Demand for bifacial panels is soaring as developers seek to increase power yield amid mounting market competition. In a further boost, U.S. federal authorities have exempted bifacial panels from Section 201 import tariffs. Even before the exemption, returns for U.S. bifacial plants were estimated to be 2.5% to 7% higher than mono-facial designs, depending on the region, modelling by developer EDP Renewables shows.

The first commercial projects in North America include Invenergy's trailblazing 160 MW Southern Oak project in Georgia and Enel Green Power's 220 MW Magdalena II plant in Tlaxcala, Mexico, both due online this year. Thus far, bifacial projects have typically used single-axis tracker designs that boost output, separate panels and minimize shading losses.

Ground reflectance, known technically as albedo, represents a key performance risk for bifacial developers. Materials like grass, dirt, wet dirt, dry sand and snow have vastly different reflectance properties and early commercial projects will pioneer ground treatment methods developed in research studies.
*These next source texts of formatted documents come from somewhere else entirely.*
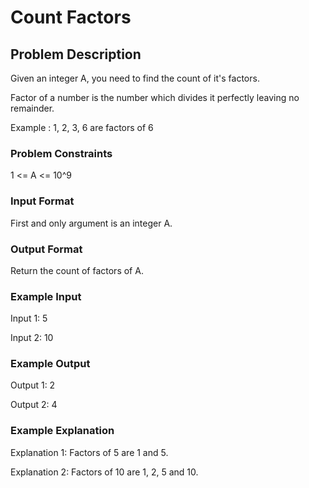 # Count Factors

## Problem Description
Given an integer A, you need to find the count of it's factors.

Factor of a number is the number which divides it perfectly leaving no remainder.

Example : 1, 2, 3, 6 are factors of 6


### Problem Constraints
1 <= A <= 10^9


### Input Format
First and only argument is an integer A.


### Output Format
Return the count of factors of A.


### Example Input
Input 1:
5

Input 2:
10


### Example Output
Output 1:
2

Output 2:
4


### Example Explanation
Explanation 1:
Factors of 5 are 1 and 5.

Explanation 2:
Factors of 10 are 1, 2, 5 and 10.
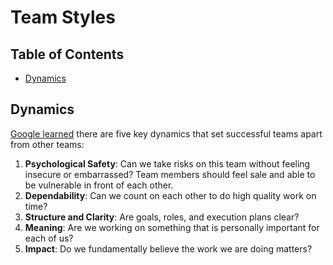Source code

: # Team Styles

<!-- Tocer[start]: Auto-generated, don't remove. -->

## Table of Contents

  - [Dynamics](#dynamics)

<!-- Tocer[finish]: Auto-generated, don't remove. -->

## Dynamics

[Google learned](https://rework.withgoogle.com/blog/five-keys-to-a-successful-google-team) there are
five key dynamics that set successful teams apart from other teams:

1. **Psychological Safety**: Can we take risks on this team without feeling insecure or embarrassed?
   Team members should feel sale and able to be vulnerable in front of each other.
1. **Dependability**: Can we count on each other to do high quality work on time?
1. **Structure and Clarity**: Are goals, roles, and execution plans clear?
1. **Meaning**: Are we working on something that is personally important for each of us?
1. **Impact**: Do we fundamentally believe the work we are doing matters?
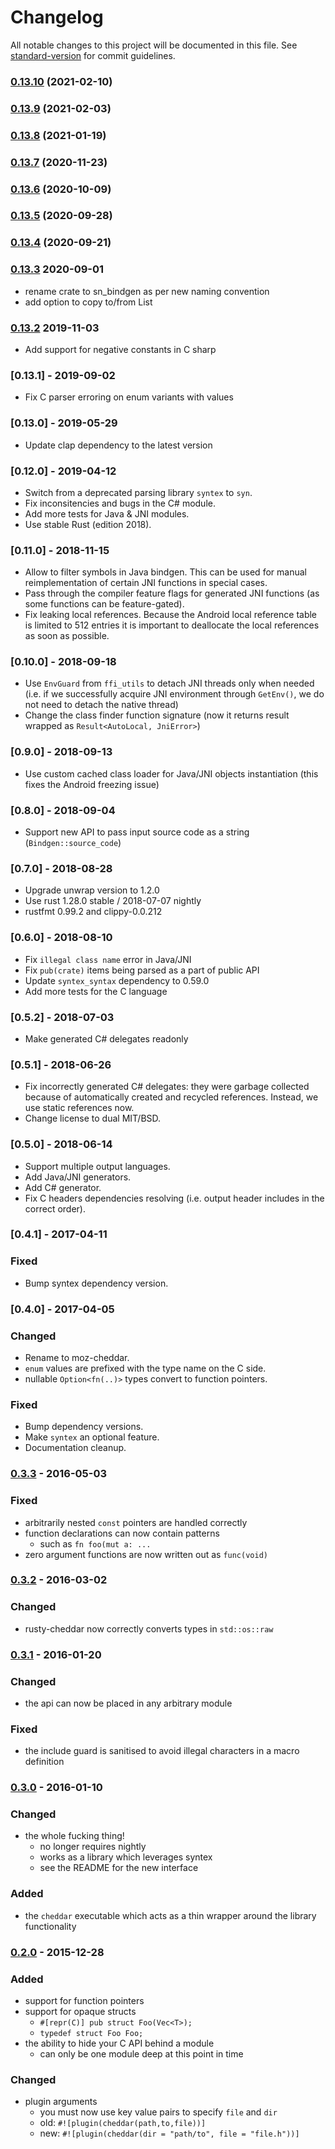 # Changelog

All notable changes to this project will be documented in this file. See [standard-version](https://github.com/conventional-changelog/standard-version) for commit guidelines.

### [0.13.10](https://github.com/maidsafe/sn_bindgen/compare/v0.13.9...v0.13.10) (2021-02-10)

### [0.13.9](https://github.com/maidsafe/sn_bindgen/compare/v0.13.8...v0.13.9) (2021-02-03)

### [0.13.8](https://github.com/maidsafe/sn_bindgen/compare/v0.13.7...v0.13.8) (2021-01-19)

### [0.13.7](https://github.com/maidsafe/sn_bindgen/compare/v0.13.6...v0.13.7) (2020-11-23)

### [0.13.6](https://github.com/maidsafe/sn_bindgen/compare/v0.13.5...v0.13.6) (2020-10-09)

### [0.13.5](https://github.com/maidsafe/sn_bindgen/compare/v0.13.4...v0.13.5) (2020-09-28)

### [0.13.4](https://github.com/maidsafe/sn_bindgen/compare/v0.13.3...v0.13.4) (2020-09-21)

### [0.13.3](https://github.com/maidsafe/sn_bindgen/compare/v0.13.2...v0.13.3) 2020-09-01

* rename crate to sn_bindgen as per new naming convention
* add option to copy to/from List<string>

### [0.13.2](https://github.com/maidsafe/sn_bindgen/compare/v0.13.1...v0.13.2) 2019-11-03

* Add support for negative constants in C sharp

### [0.13.1] - 2019-09-02

* Fix C parser erroring on enum variants with values

### [0.13.0] - 2019-05-29

* Update clap dependency to the latest version

### [0.12.0] - 2019-04-12

* Switch from a deprecated parsing library `syntex` to `syn`.
* Fix inconsitencies and bugs in the C# module.
* Add more tests for Java & JNI modules.
* Use stable Rust (edition 2018).

### [0.11.0] - 2018-11-15

* Allow to filter symbols in Java bindgen. This can be used for manual reimplementation of
  certain JNI functions in special cases.
* Pass through the compiler feature flags for generated JNI functions (as some functions
  can be feature-gated).
* Fix leaking local references. Because the Android local reference table is limited to 512
  entries it is important to deallocate the local references as soon as possible.

### [0.10.0] - 2018-09-18

* Use `EnvGuard` from `ffi_utils` to detach JNI threads only when needed (i.e. if we
  successfully acquire JNI environment through `GetEnv()`, we do not need to detach the
  native thread)
* Change the class finder function signature (now it returns result wrapped
  as `Result<AutoLocal, JniError>`)

### [0.9.0] - 2018-09-13

* Use custom cached class loader for Java/JNI objects instantiation (this fixes the Android
  freezing issue)

### [0.8.0] - 2018-09-04

* Support new API to pass input source code as a string (`Bindgen::source_code`)

### [0.7.0] - 2018-08-28

* Upgrade unwrap version to 1.2.0
* Use rust 1.28.0 stable / 2018-07-07 nightly
* rustfmt 0.99.2 and clippy-0.0.212

### [0.6.0] - 2018-08-10

* Fix `illegal class name` error in Java/JNI
* Fix `pub(crate)` items being parsed as a part of public API
* Update `syntex_syntax` dependency to 0.59.0
* Add more tests for the C language

### [0.5.2] - 2018-07-03

* Make generated C# delegates readonly

### [0.5.1] - 2018-06-26

* Fix incorrectly generated C# delegates: they were garbage collected because of automatically
  created and recycled references. Instead, we use static references now.
* Change license to dual MIT/BSD.

### [0.5.0] - 2018-06-14

* Support multiple output languages.
* Add Java/JNI generators.
* Add C# generator.
* Fix C headers dependencies resolving (i.e. output header includes in the correct order).

### [0.4.1] - 2017-04-11

### Fixed

* Bump syntex dependency version.

### [0.4.0] - 2017-04-05

### Changed

* Rename to moz-cheddar.
* `enum` values are prefixed with the type name on the C side.
* nullable `Option<fn(..)>` types convert to function pointers.

### Fixed

* Bump dependency versions.
* Make `syntex` an optional feature.
* Documentation cleanup.

### [0.3.3] - 2016-05-03

### Fixed

* arbitrarily nested `const` pointers are handled correctly
* function declarations can now contain patterns
    - such as `fn foo(mut a: ...`
* zero argument functions are now written out as `func(void)`

### [0.3.2] - 2016-03-02

### Changed

* rusty-cheddar now correctly converts types in `std::os::raw`

### [0.3.1] - 2016-01-20

### Changed

* the api can now be placed in any arbitrary module

### Fixed

* the include guard is sanitised to avoid illegal characters in a macro definition


### [0.3.0] - 2016-01-10

### Changed

* the whole fucking thing!
    - no longer requires nightly
    - works as a library which leverages syntex
    - see the README for the new interface

### Added

* the `cheddar` executable which acts as a thin wrapper around the library functionality


### [0.2.0] - 2015-12-28

### Added

* support for function pointers
* support for opaque structs
    - `#[repr(C)] pub struct Foo(Vec<T>);`
    - `typedef struct Foo Foo;`
* the ability to hide your C API behind a module
    - can only be one module deep at this point in time

### Changed

* plugin arguments
    - you must now use key value pairs to specify `file` and `dir`
    - old: `#![plugin(cheddar(path,to,file))]`
    - new: `#![plugin(cheddar(dir = "path/to", file = "file.h"))]`

[master]: https://github.com/Sean1708/rusty-cheddar/compare/v0.3.3...HEAD
[0.3.3]: https://github.com/Sean1708/rusty-cheddar/compare/v0.3.2...v0.3.3
[0.3.2]: https://github.com/Sean1708/rusty-cheddar/compare/v0.3.1...v0.3.2
[0.3.1]: https://github.com/Sean1708/rusty-cheddar/compare/v0.3.0...v0.3.1
[0.3.0]: https://github.com/Sean1708/rusty-cheddar/compare/v0.2.0...v0.3.0
[0.2.0]: https://github.com/Sean1708/rusty-cheddar/compare/v0.1.0...v0.2.0

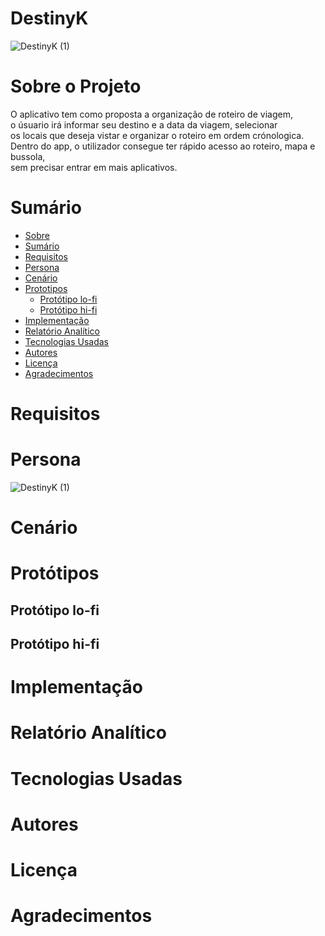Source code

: # DestinyK


![DestinyK (1)](https://github.com/flasantoro/DestinyK/assets/129131822/929f0ecf-b72a-4ef6-b4e7-b7e459ad7d7d)

# Sobre o Projeto

O aplicativo tem como proposta a organização de roteiro de viagem, <br/>
o úsuario irá informar seu destino e a data da viagem, selecionar <br/>
os locais que deseja vistar e organizar o roteiro em ordem crónologica. <br/>
Dentro do app, o utilizador consegue ter rápido acesso ao roteiro, mapa e bussola, <br/>
sem precisar entrar em mais aplicativos.

# Sumário

* [Sobre](#sobre-o-projeto)
* [Sumário](#sumário)
* [Requisitos](#requisitos)
* [Persona](Persona)
* [Cenário](Cenário)
* [Prototipos](Protótipos)
  * [Protótipo lo-fi](Protótipo-lo-fi)
  * [Protótipo hi-fi](Protótipo-hi-fi)
* [Implementação](Implementação)
* [Relatório Analítico ](Relatório-Analítico)
* [Tecnologias Usadas](#tecnologias-usadas)
* [Autores](Autores)
* [Licença](Licença)
* [Agradecimentos](#agradecimentos)


# Requisitos  

# Persona
![DestinyK (1)](https://github.com/flasantoro/DestinyK/assets/129131822/2bf7cf5c-621e-4d33-9904-7c5e539f7f82)

# Cenário


# Protótipos

## Protótipo lo-fi

## Protótipo hi-fi


# Implementação


# Relatório Analítico 


# Tecnologias Usadas


# Autores


# Licença


# Agradecimentos
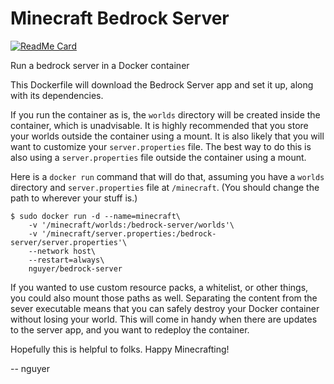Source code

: # Minecraft Bedrock Server
[![ReadMe Card](https://github-readme-stats.vercel.app/api/pin/?username=KhanessKA&repo=github-readme-stats)](https://github.com/KhanessKA/Minecraft-Bedrock-Server)

Run a bedrock server in a Docker container

This Dockerfile will download the Bedrock Server app and set it up, along with its dependencies.

If you run the container as is, the `worlds` directory will be created inside the container, which is unadvisable. It is highly recommended that you store your worlds outside the container using a mount. It is also likely that you will want to customize your `server.properties` file. The best way to do this is also using a `server.properties` file outside the container using a mount.

Here is a `docker run` command that will do that, assuming you have a `worlds` directory and `server.properties` file at `/minecraft`. (You should change the path to wherever your stuff is.)

    $ sudo docker run -d --name=minecraft\
        -v '/minecraft/worlds:/bedrock-server/worlds'\
        -v '/minecraft/server.properties:/bedrock-server/server.properties'\
        --network host\
        --restart=always\
        nguyer/bedrock-server

If you wanted to use custom resource packs, a whitelist, or other things, you could also mount those paths as well. Separating the content from the sever executable means that you can safely destroy your Docker container without losing your world. This will come in handy when there are updates to the server app, and you want to redeploy the container.

Hopefully this is helpful to folks. Happy Minecrafting!

 -- nguyer

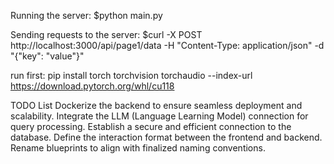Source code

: Running the server:
$python main.py

Sending requests to the server:
$curl -X POST http://localhost:3000/api/page1/data -H "Content-Type: application/json" -d "{\"key\": \"value\"}"

run first:
pip install torch torchvision torchaudio --index-url https://download.pytorch.org/whl/cu118

TODO List
Dockerize the backend to ensure seamless deployment and scalability.
Integrate the LLM (Language Learning Model) connection for query processing.
Establish a secure and efficient connection to the database.
Define the interaction format between the frontend and backend.
Rename blueprints to align with finalized naming conventions.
Studies show that high reflection surroundings can be created to increase the power production of bifacial modules, Fatima Toor, assistant professor of electrical and computer engineering at the University of Iowa, told New Energy Update. The University of Iowa has performed joint research on this with the National Renewable Energy Laboratory (NREL) and Sandia National Laboratories.

Low cost white paint can be used to improve ground reflectance and snow coverage can have a major impact, Toor said.

“Snow generates high reflection surroundings, which is why bifacial PV is being explored in Nordic region, Alaska, northern Canada, and other regions with high snow coverage,” she said.

Bifacial developers must take into account a greater number of different solar irradiance metrics and modelling must improve while the industry builds up operational data. Greater confidence in actual power production levels and international standards will make it easier for developers to secure finance.

NREL is currently testing software models to show indoor test results for albedo are replicated on projects in the field. The laboratory is testing its System Advisor Model against its PVsyst software and is finding similar model inputs generate similar results, Bill Marion, principal engineer at NREL, told New Energy Update.

"We are in the process of assimilating field performance data so that we can compare the performance predictions of both models to that produced by actual bifacial PV systems,” he said.

Reflectance drivers

Bifacial systems are forecast to represent 10% of the U.S. utility-scale solar market in 2019, rising to 30% by 2025, according to NREL.

Leading tracker supplier NEXTracker is reportedly involved in over 750 MW of U.S. bifacial solar projects. Bifacial modules form part of a new 1.8 GW module agreement between EDF Renewables North America and supplier Canadian Solar.

Modelling by EDP Renewables (EDPR) reveals the importance of ground reflectance on bifacial plant output.

"The economics of increasing your albedo fraction [ground reflectance] from 0.2 to 0.6 could be almost double your performance gain...this effect is pretty dramatic," Itai Suez, Senior Solar Project Engineering Manager at developer EDP Renewables (EDPR), told the PV Operations Dallas 2019 conference in April.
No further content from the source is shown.